Retype, word for word, every line of the records below starting at the one that contains "- IoT devices" and ending at the one that contains "- **Cold Chain"; include both of those lines and nothing more.

Dataset entries:
+-------+

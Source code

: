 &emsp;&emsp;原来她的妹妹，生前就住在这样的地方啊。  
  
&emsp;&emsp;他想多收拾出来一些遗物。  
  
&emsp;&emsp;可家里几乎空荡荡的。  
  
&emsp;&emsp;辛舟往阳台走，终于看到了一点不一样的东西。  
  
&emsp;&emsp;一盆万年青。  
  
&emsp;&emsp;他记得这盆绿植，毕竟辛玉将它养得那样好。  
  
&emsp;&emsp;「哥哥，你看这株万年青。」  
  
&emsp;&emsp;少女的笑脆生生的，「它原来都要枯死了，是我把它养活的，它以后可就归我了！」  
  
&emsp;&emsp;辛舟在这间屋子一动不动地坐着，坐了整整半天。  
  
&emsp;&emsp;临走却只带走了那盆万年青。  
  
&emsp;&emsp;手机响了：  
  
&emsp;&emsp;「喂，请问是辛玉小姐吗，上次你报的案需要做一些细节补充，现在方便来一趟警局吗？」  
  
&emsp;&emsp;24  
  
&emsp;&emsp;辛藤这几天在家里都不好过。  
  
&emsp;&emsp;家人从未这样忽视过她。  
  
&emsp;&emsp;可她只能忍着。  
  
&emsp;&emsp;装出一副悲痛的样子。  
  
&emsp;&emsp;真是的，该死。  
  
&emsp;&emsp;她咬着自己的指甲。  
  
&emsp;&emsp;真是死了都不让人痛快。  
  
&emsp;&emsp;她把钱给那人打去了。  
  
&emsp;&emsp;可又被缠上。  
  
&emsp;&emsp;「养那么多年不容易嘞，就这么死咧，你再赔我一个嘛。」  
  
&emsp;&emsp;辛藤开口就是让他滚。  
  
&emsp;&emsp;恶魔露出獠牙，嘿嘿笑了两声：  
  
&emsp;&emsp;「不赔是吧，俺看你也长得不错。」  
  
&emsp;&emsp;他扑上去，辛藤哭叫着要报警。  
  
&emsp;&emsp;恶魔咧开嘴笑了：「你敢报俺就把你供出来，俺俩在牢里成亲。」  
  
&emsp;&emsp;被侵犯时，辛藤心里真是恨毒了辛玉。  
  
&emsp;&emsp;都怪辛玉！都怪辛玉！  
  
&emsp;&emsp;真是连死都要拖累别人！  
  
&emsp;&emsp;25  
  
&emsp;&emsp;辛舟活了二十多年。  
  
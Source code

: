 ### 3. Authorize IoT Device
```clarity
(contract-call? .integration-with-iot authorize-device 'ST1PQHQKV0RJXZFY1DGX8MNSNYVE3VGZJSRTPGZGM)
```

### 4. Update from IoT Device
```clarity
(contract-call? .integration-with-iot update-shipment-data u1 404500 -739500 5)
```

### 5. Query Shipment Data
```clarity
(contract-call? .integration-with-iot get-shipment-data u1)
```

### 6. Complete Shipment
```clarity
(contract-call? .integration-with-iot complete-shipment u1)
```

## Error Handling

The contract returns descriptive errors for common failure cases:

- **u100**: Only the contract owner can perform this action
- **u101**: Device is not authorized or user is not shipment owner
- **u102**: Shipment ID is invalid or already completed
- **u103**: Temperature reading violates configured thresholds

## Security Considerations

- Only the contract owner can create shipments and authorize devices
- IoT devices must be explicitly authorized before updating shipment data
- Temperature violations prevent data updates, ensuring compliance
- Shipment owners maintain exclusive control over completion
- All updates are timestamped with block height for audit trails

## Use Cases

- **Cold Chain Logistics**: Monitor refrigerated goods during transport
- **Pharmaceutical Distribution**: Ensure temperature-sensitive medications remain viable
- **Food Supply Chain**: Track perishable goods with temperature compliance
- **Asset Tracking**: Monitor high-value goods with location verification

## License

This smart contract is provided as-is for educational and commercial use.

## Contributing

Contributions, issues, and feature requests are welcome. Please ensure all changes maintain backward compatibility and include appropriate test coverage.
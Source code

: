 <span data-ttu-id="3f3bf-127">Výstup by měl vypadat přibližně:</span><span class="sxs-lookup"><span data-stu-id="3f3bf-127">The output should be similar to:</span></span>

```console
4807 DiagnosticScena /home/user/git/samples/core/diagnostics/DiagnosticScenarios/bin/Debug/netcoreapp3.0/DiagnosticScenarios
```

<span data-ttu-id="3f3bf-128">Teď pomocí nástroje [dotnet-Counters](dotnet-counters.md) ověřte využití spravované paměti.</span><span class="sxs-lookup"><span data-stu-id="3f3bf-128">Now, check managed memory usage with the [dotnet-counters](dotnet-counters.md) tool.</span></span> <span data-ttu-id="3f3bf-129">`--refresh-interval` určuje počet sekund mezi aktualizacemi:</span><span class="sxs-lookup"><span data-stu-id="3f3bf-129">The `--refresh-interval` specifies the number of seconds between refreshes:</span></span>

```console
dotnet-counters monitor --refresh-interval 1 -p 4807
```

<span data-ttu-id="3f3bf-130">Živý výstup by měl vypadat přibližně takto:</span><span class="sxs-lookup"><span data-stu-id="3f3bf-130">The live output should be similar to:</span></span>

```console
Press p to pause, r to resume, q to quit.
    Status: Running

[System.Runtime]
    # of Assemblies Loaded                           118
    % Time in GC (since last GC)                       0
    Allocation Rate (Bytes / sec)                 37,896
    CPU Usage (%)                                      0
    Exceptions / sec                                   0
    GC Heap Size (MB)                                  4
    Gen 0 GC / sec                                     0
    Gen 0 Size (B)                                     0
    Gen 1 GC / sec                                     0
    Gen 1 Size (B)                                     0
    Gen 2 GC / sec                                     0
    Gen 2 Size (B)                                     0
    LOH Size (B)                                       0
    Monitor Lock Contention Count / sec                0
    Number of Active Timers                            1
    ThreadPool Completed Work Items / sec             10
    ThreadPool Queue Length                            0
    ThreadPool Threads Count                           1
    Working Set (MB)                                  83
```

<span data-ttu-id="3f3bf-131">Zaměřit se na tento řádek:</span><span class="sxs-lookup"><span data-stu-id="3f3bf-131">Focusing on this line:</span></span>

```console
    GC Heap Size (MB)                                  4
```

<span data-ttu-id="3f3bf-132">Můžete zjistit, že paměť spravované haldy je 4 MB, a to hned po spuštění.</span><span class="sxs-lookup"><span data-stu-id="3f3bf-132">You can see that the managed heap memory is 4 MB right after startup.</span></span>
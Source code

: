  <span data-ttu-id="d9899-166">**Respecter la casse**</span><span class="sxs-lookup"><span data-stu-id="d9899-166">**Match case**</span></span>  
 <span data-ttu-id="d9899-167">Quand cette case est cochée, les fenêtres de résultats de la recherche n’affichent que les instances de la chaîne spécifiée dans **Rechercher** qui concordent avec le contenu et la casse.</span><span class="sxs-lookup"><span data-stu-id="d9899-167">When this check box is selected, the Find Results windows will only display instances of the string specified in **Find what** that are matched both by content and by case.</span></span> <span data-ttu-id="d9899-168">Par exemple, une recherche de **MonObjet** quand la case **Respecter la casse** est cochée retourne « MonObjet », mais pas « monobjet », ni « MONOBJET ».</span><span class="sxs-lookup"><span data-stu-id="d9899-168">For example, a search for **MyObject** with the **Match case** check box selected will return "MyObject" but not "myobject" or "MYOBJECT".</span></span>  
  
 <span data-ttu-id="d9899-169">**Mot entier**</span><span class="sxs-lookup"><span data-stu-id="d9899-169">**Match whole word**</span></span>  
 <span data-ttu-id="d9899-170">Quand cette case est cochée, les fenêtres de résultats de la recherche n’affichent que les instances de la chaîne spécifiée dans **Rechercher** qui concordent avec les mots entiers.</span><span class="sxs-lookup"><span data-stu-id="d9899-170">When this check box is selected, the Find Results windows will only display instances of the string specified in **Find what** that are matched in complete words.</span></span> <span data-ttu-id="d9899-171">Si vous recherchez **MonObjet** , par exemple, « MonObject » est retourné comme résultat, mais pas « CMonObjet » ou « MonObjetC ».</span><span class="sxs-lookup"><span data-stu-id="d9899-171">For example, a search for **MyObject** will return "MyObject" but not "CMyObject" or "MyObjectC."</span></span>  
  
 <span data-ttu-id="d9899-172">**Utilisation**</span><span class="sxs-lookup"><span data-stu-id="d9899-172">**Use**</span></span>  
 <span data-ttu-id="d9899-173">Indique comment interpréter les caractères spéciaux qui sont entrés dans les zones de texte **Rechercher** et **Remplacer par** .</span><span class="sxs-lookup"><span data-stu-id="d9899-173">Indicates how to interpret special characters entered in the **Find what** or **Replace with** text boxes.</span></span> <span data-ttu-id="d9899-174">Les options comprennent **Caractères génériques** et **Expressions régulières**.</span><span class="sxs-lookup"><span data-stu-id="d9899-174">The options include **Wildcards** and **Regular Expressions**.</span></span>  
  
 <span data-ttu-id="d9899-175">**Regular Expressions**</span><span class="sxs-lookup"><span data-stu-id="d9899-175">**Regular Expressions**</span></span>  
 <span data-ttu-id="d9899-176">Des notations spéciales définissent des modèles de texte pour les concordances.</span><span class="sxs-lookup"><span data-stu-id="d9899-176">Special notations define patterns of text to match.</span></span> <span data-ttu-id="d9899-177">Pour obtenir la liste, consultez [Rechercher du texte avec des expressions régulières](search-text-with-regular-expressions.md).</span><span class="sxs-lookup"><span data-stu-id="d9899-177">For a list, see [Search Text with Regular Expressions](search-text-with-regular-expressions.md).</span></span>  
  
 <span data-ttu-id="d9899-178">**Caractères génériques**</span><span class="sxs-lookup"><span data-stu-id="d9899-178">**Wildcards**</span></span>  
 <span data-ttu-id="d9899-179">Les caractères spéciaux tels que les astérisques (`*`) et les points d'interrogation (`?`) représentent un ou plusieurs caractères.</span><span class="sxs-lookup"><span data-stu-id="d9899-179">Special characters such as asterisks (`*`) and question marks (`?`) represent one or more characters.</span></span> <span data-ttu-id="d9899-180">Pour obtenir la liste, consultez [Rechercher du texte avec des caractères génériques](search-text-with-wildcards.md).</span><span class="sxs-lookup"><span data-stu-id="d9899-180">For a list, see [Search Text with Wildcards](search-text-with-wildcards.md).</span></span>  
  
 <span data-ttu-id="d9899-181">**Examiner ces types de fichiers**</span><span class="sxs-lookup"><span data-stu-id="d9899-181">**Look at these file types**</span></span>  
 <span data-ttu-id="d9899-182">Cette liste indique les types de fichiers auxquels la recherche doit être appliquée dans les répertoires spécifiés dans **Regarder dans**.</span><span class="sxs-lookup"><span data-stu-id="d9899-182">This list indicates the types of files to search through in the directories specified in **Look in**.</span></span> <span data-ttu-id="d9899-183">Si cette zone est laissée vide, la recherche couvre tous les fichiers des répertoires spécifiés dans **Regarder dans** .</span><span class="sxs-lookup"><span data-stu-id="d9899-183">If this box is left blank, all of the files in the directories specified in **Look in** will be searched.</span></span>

+-------+

* [Output for this task]
- IoT devices must be explicitly authorized before updating shipment data
- Temperature violations prevent data updates, ensuring compliance
- Shipment owners maintain exclusive control over completion
- All updates are timestamped with block height for audit trails

## Use Cases

- **Cold Chain Logistics**: Monitor refrigerated goods during transport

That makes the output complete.